**Input data**
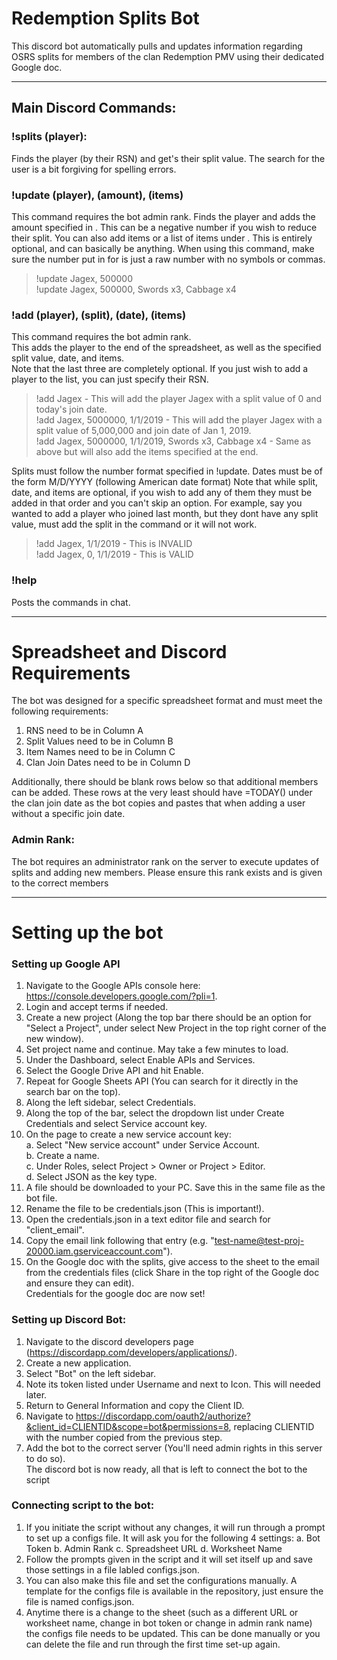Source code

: # Redemption Splits Bot
This discord bot automatically pulls and updates information regarding OSRS splits for members of the clan Redemption PMV using their dedicated Google doc. 

---

## Main Discord Commands:

### **!splits (player)**:
Finds the player (by their RSN) and get's their split value. The search for the user is a bit forgiving for spelling errors. 

### **!update (player), (amount), (items)**
This command requires the bot admin rank.
Finds the player and adds the amount specified in <amount>. This can be a negative number if you wish to reduce their split. 
You can also add items or a list of items under <item>. This is entirely optional, and can basically be anything. 
When using this command, make sure the number put in for <amount> is just a raw number with no symbols or commas.
  
> !update Jagex, 500000  
> !update Jagex, 500000, Swords x3, Cabbage x4   

### **!add (player), (split), (date), (items)**
This command requires the bot admin rank.   
This adds the player to the end of the spreadsheet, as well as the specified split value, date, and items.    
Note that the last three are completely optional. If you just wish to add a player to the list, you can just specify their RSN.   

> !add Jagex - This will add the player Jagex with a split value of 0 and today's join date.   
> !add Jagex, 5000000, 1/1/2019 - This will add the player Jagex with a split value of 5,000,000 and join date of Jan 1, 2019.   
> !add Jagex, 5000000, 1/1/2019, Swords x3, Cabbage x4 - Same as above but will also add the items specified at the end.

Splits must follow the number format specified in !update. Dates must be of the form M/D/YYYY (following American date format)
Note that while split, date, and items are optional, if you wish to add any of them they must be added in that order and you can't skip an option. For example, say you wanted to add a player who joined last month, but they dont have any split value, must add the split in the command or it will not work.

> !add Jagex, 1/1/2019 - This is INVALID  
> !add Jagex, 0, 1/1/2019 - This is VALID

### **!help**
Posts the commands in chat.

---

# Spreadsheet and Discord Requirements
The bot was designed for a specific spreadsheet format and must meet the following requirements:

1. RNS need to be in Column A  
2. Split Values need to be in Column B  
3. Item Names need to be in Column C  
4. Clan Join Dates need to be in Column D  

Additionally, there should be blank rows below so that additional members can be added. These rows at the very least should have =TODAY() under the clan join date as the bot copies and pastes that when adding a user without a specific join date.   

### Admin Rank:
The bot requires an administrator rank on the server to execute updates of splits and adding new members. Please ensure this rank exists and is given to the correct members

---

# Setting up the bot

### Setting up Google API

1. Navigate to the Google APIs console here: https://console.developers.google.com/?pli=1.  
2. Login and accept terms if needed.  
3. Create a new project (Along the top bar there should be an option for "Select a Project", under select New Project in the top right corner of the new window).  
4. Set project name and continue. May take a few minutes to load.  
5. Under the Dashboard, select Enable APIs and Services.  
6. Select the Google Drive API and hit Enable.  
7. Repeat for Google Sheets API (You can search for it directly in the search bar on the top).  
8. Along the left sidebar, select Credentials.  
9. Along the top of the bar, select the dropdown list under Create Credentials and select Service account key.  
10. On the page to create a new service account key:  
  a. Select "New service account" under Service Account.  
  b. Create a name.  
  c. Under Roles, select Project > Owner or Project > Editor.  
  d. Select JSON as the key type.  
11. A file should be downloaded to your PC. Save this in the same file as the bot file.  
12. Rename the file to be credentials.json (This is important!).  
13. Open the credentials.json in a text editor file and search for "client_email".  
14. Copy the email link following that entry (e.g. "test-name@test-proj-20000.iam.gserviceaccount.com").  
15. On the Google doc with the splits, give access to the sheet to the email from the credentials files (click Share in the top right of the Google doc and ensure they can edit).  
Credentials for the google doc are now set!
 
### Setting up Discord Bot:
1. Navigate to the discord developers page (https://discordapp.com/developers/applications/).  
2. Create a new application.  
3. Select "Bot" on the left sidebar.  
4. Note its token listed under Username and next to Icon. This will needed later.  
5. Return to General Information and copy the Client ID.  
6. Navigate to https://discordapp.com/oauth2/authorize?&client_id=CLIENTID&scope=bot&permissions=8, replacing CLIENTID with the number copied from the previous step.  
7. Add the bot to the correct server (You'll need admin rights in this server to do so).  
The discord bot is now ready, all that is left to connect the bot to the script

### Connecting script to the bot:
1. If you initiate the script without any changes, it will run through a prompt to set up a configs file. It will ask you for the following 4 settings:
  a. Bot Token
  b. Admin Rank
  c. Spreadsheet URL
  d. Worksheet Name
2. Follow the prompts given in the script and it will set itself up and save those settings in a file labled configs.json. 
3. You can also make this file and set the configurations manually. A template for the configs file is available in the repository, just ensure the file is named configs.json.
4. Anytime there is a change to the sheet (such as a different URL or worksheet name, change in bot token or change in admin rank name) the configs file needs to be updated. This can be done manually or you can delete the file and run through the first time set-up again.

**To do**
All entries are to be retyped exactly. Omit any embedded images.

**Answer section**
Source code

: # Redemption Splits Bot
This discord bot automatically pulls and updates information regarding OSRS splits for members of the clan Redemption PMV using their dedicated Google doc. 

---

## Main Discord Commands:

### **!splits (player)**:
Finds the player (by their RSN) and get's their split value. The search for the user is a bit forgiving for spelling errors. 

### **!update (player), (amount), (items)**
This command requires the bot admin rank.
Finds the player and adds the amount specified in <amount>. This can be a negative number if you wish to reduce their split. 
You can also add items or a list of items under <item>. This is entirely optional, and can basically be anything. 
When using this command, make sure the number put in for <amount> is just a raw number with no symbols or commas.
  
> !update Jagex, 500000  
> !update Jagex, 500000, Swords x3, Cabbage x4   

### **!add (player), (split), (date), (items)**
This command requires the bot admin rank.   
This adds the player to the end of the spreadsheet, as well as the specified split value, date, and items.    
Note that the last three are completely optional. If you just wish to add a player to the list, you can just specify their RSN.   

> !add Jagex - This will add the player Jagex with a split value of 0 and today's join date.   
> !add Jagex, 5000000, 1/1/2019 - This will add the player Jagex with a split value of 5,000,000 and join date of Jan 1, 2019.   
> !add Jagex, 5000000, 1/1/2019, Swords x3, Cabbage x4 - Same as above but will also add the items specified at the end.

Splits must follow the number format specified in !update. Dates must be of the form M/D/YYYY (following American date format)
Note that while split, date, and items are optional, if you wish to add any of them they must be added in that order and you can't skip an option. For example, say you wanted to add a player who joined last month, but they dont have any split value, must add the split in the command or it will not work.

> !add Jagex, 1/1/2019 - This is INVALID  
> !add Jagex, 0, 1/1/2019 - This is VALID

### **!help**
Posts the commands in chat.

---

# Spreadsheet and Discord Requirements
The bot was designed for a specific spreadsheet format and must meet the following requirements:

1. RNS need to be in Column A  
2. Split Values need to be in Column B  
3. Item Names need to be in Column C  
4. Clan Join Dates need to be in Column D  

Additionally, there should be blank rows below so that additional members can be added. These rows at the very least should have =TODAY() under the clan join date as the bot copies and pastes that when adding a user without a specific join date.   

### Admin Rank:
The bot requires an administrator rank on the server to execute updates of splits and adding new members. Please ensure this rank exists and is given to the correct members

---

# Setting up the bot

### Setting up Google API

1. Navigate to the Google APIs console here: https://console.developers.google.com/?pli=1.  
2. Login and accept terms if needed.  
3. Create a new project (Along the top bar there should be an option for "Select a Project", under select New Project in the top right corner of the new window).  
4. Set project name and continue. May take a few minutes to load.  
5. Under the Dashboard, select Enable APIs and Services.  
6. Select the Google Drive API and hit Enable.  
7. Repeat for Google Sheets API (You can search for it directly in the search bar on the top).  
8. Along the left sidebar, select Credentials.  
9. Along the top of the bar, select the dropdown list under Create Credentials and select Service account key.  
10. On the page to create a new service account key:  
  a. Select "New service account" under Service Account.  
  b. Create a name.  
  c. Under Roles, select Project > Owner or Project > Editor.  
  d. Select JSON as the key type.  
11. A file should be downloaded to your PC. Save this in the same file as the bot file.  
12. Rename the file to be credentials.json (This is important!).  
13. Open the credentials.json in a text editor file and search for "client_email".  
14. Copy the email link following that entry (e.g. "test-name@test-proj-20000.iam.gserviceaccount.com").  
15. On the Google doc with the splits, give access to the sheet to the email from the credentials files (click Share in the top right of the Google doc and ensure they can edit).  
Credentials for the google doc are now set!
 
### Setting up Discord Bot:
1. Navigate to the discord developers page (https://discordapp.com/developers/applications/).  
2. Create a new application.  
3. Select "Bot" on the left sidebar.  
4. Note its token listed under Username and next to Icon. This will needed later.  
5. Return to General Information and copy the Client ID.  
6. Navigate to https://discordapp.com/oauth2/authorize?&client_id=CLIENTID&scope=bot&permissions=8, replacing CLIENTID with the number copied from the previous step.  
7. Add the bot to the correct server (You'll need admin rights in this server to do so).  
The discord bot is now ready, all that is left to connect the bot to the script

### Connecting script to the bot:
1. If you initiate the script without any changes, it will run through a prompt to set up a configs file. It will ask you for the following 4 settings:
  a. Bot Token
  b. Admin Rank
  c. Spreadsheet URL
  d. Worksheet Name
2. Follow the prompts given in the script and it will set itself up and save those settings in a file labled configs.json. 
3. You can also make this file and set the configurations manually. A template for the configs file is available in the repository, just ensure the file is named configs.json.
4. Anytime there is a change to the sheet (such as a different URL or worksheet name, change in bot token or change in admin rank name) the configs file needs to be updated. This can be done manually or you can delete the file and run through the first time set-up again.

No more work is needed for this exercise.